### EXERCISE DATA:
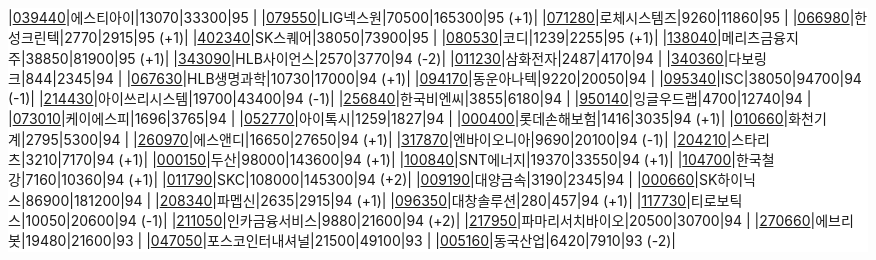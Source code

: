 |[039440](https://finance.daum.net/quotes/A039440)|에스티아이|13070|33300|95 |
|[079550](https://finance.daum.net/quotes/A079550)|LIG넥스원|70500|165300|95 (+1)|
|[071280](https://finance.daum.net/quotes/A071280)|로체시스템즈|9260|11860|95 |
|[066980](https://finance.daum.net/quotes/A066980)|한성크린텍|2770|2915|95 (+1)|
|[402340](https://finance.daum.net/quotes/A402340)|SK스퀘어|38050|73900|95 |
|[080530](https://finance.daum.net/quotes/A080530)|코디|1239|2255|95 (+1)|
|[138040](https://finance.daum.net/quotes/A138040)|메리츠금융지주|38850|81900|95 (+1)|
|[343090](https://finance.daum.net/quotes/A343090)|HLB사이언스|2570|3770|94 (-2)|
|[011230](https://finance.daum.net/quotes/A011230)|삼화전자|2487|4170|94 |
|[340360](https://finance.daum.net/quotes/A340360)|다보링크|844|2345|94 |
|[067630](https://finance.daum.net/quotes/A067630)|HLB생명과학|10730|17000|94 (+1)|
|[094170](https://finance.daum.net/quotes/A094170)|동운아나텍|9220|20050|94 |
|[095340](https://finance.daum.net/quotes/A095340)|ISC|38050|94700|94 (-1)|
|[214430](https://finance.daum.net/quotes/A214430)|아이쓰리시스템|19700|43400|94 (-1)|
|[256840](https://finance.daum.net/quotes/A256840)|한국비엔씨|3855|6180|94 |
|[950140](https://finance.daum.net/quotes/A950140)|잉글우드랩|4700|12740|94 |
|[073010](https://finance.daum.net/quotes/A073010)|케이에스피|1696|3765|94 |
|[052770](https://finance.daum.net/quotes/A052770)|아이톡시|1259|1827|94 |
|[000400](https://finance.daum.net/quotes/A000400)|롯데손해보험|1416|3035|94 (+1)|
|[010660](https://finance.daum.net/quotes/A010660)|화천기계|2795|5300|94 |
|[260970](https://finance.daum.net/quotes/A260970)|에스앤디|16650|27650|94 (+1)|
|[317870](https://finance.daum.net/quotes/A317870)|엔바이오니아|9690|20100|94 (-1)|
|[204210](https://finance.daum.net/quotes/A204210)|스타리츠|3210|7170|94 (+1)|
|[000150](https://finance.daum.net/quotes/A000150)|두산|98000|143600|94 (+1)|
|[100840](https://finance.daum.net/quotes/A100840)|SNT에너지|19370|33550|94 (+1)|
|[104700](https://finance.daum.net/quotes/A104700)|한국철강|7160|10360|94 (+1)|
|[011790](https://finance.daum.net/quotes/A011790)|SKC|108000|145300|94 (+2)|
|[009190](https://finance.daum.net/quotes/A009190)|대양금속|3190|2345|94 |
|[000660](https://finance.daum.net/quotes/A000660)|SK하이닉스|86900|181200|94 |
|[208340](https://finance.daum.net/quotes/A208340)|파멥신|2635|2915|94 (+1)|
|[096350](https://finance.daum.net/quotes/A096350)|대창솔루션|280|457|94 (+1)|
|[117730](https://finance.daum.net/quotes/A117730)|티로보틱스|10050|20600|94 (-1)|
|[211050](https://finance.daum.net/quotes/A211050)|인카금융서비스|9880|21600|94 (+2)|
|[217950](https://finance.daum.net/quotes/A217950)|파마리서치바이오|20500|30700|94 |
|[270660](https://finance.daum.net/quotes/A270660)|에브리봇|19480|21600|93 |
|[047050](https://finance.daum.net/quotes/A047050)|포스코인터내셔널|21500|49100|93 |
|[005160](https://finance.daum.net/quotes/A005160)|동국산업|6420|7910|93 (-2)|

### GOAL OF THE EXERCISE:
What is needed is a verbatim transcription of the records, minus the pictures.

### ANSWER TO THE EXERCISE:
Source code

: |[039440](https://finance.daum.net/quotes/A039440)|에스티아이|13070|33300|95 |
|[079550](https://finance.daum.net/quotes/A079550)|LIG넥스원|70500|165300|95 (+1)|
|[071280](https://finance.daum.net/quotes/A071280)|로체시스템즈|9260|11860|95 |
|[066980](https://finance.daum.net/quotes/A066980)|한성크린텍|2770|2915|95 (+1)|
|[402340](https://finance.daum.net/quotes/A402340)|SK스퀘어|38050|73900|95 |
|[080530](https://finance.daum.net/quotes/A080530)|코디|1239|2255|95 (+1)|
|[138040](https://finance.daum.net/quotes/A138040)|메리츠금융지주|38850|81900|95 (+1)|
|[343090](https://finance.daum.net/quotes/A343090)|HLB사이언스|2570|3770|94 (-2)|
|[011230](https://finance.daum.net/quotes/A011230)|삼화전자|2487|4170|94 |
|[340360](https://finance.daum.net/quotes/A340360)|다보링크|844|2345|94 |
|[067630](https://finance.daum.net/quotes/A067630)|HLB생명과학|10730|17000|94 (+1)|
|[094170](https://finance.daum.net/quotes/A094170)|동운아나텍|9220|20050|94 |
|[095340](https://finance.daum.net/quotes/A095340)|ISC|38050|94700|94 (-1)|
|[214430](https://finance.daum.net/quotes/A214430)|아이쓰리시스템|19700|43400|94 (-1)|
|[256840](https://finance.daum.net/quotes/A256840)|한국비엔씨|3855|6180|94 |
|[950140](https://finance.daum.net/quotes/A950140)|잉글우드랩|4700|12740|94 |
|[073010](https://finance.daum.net/quotes/A073010)|케이에스피|1696|3765|94 |
|[052770](https://finance.daum.net/quotes/A052770)|아이톡시|1259|1827|94 |
|[000400](https://finance.daum.net/quotes/A000400)|롯데손해보험|1416|3035|94 (+1)|
|[010660](https://finance.daum.net/quotes/A010660)|화천기계|2795|5300|94 |
|[260970](https://finance.daum.net/quotes/A260970)|에스앤디|16650|27650|94 (+1)|
|[317870](https://finance.daum.net/quotes/A317870)|엔바이오니아|9690|20100|94 (-1)|
|[204210](https://finance.daum.net/quotes/A204210)|스타리츠|3210|7170|94 (+1)|
|[000150](https://finance.daum.net/quotes/A000150)|두산|98000|143600|94 (+1)|
|[100840](https://finance.daum.net/quotes/A100840)|SNT에너지|19370|33550|94 (+1)|
|[104700](https://finance.daum.net/quotes/A104700)|한국철강|7160|10360|94 (+1)|
|[011790](https://finance.daum.net/quotes/A011790)|SKC|108000|145300|94 (+2)|
|[009190](https://finance.daum.net/quotes/A009190)|대양금속|3190|2345|94 |
|[000660](https://finance.daum.net/quotes/A000660)|SK하이닉스|86900|181200|94 |
|[208340](https://finance.daum.net/quotes/A208340)|파멥신|2635|2915|94 (+1)|
|[096350](https://finance.daum.net/quotes/A096350)|대창솔루션|280|457|94 (+1)|
|[117730](https://finance.daum.net/quotes/A117730)|티로보틱스|10050|20600|94 (-1)|
|[211050](https://finance.daum.net/quotes/A211050)|인카금융서비스|9880|21600|94 (+2)|
|[217950](https://finance.daum.net/quotes/A217950)|파마리서치바이오|20500|30700|94 |
|[270660](https://finance.daum.net/quotes/A270660)|에브리봇|19480|21600|93 |
|[047050](https://finance.daum.net/quotes/A047050)|포스코인터내셔널|21500|49100|93 |
|[005160](https://finance.daum.net/quotes/A005160)|동국산업|6420|7910|93 (-2)|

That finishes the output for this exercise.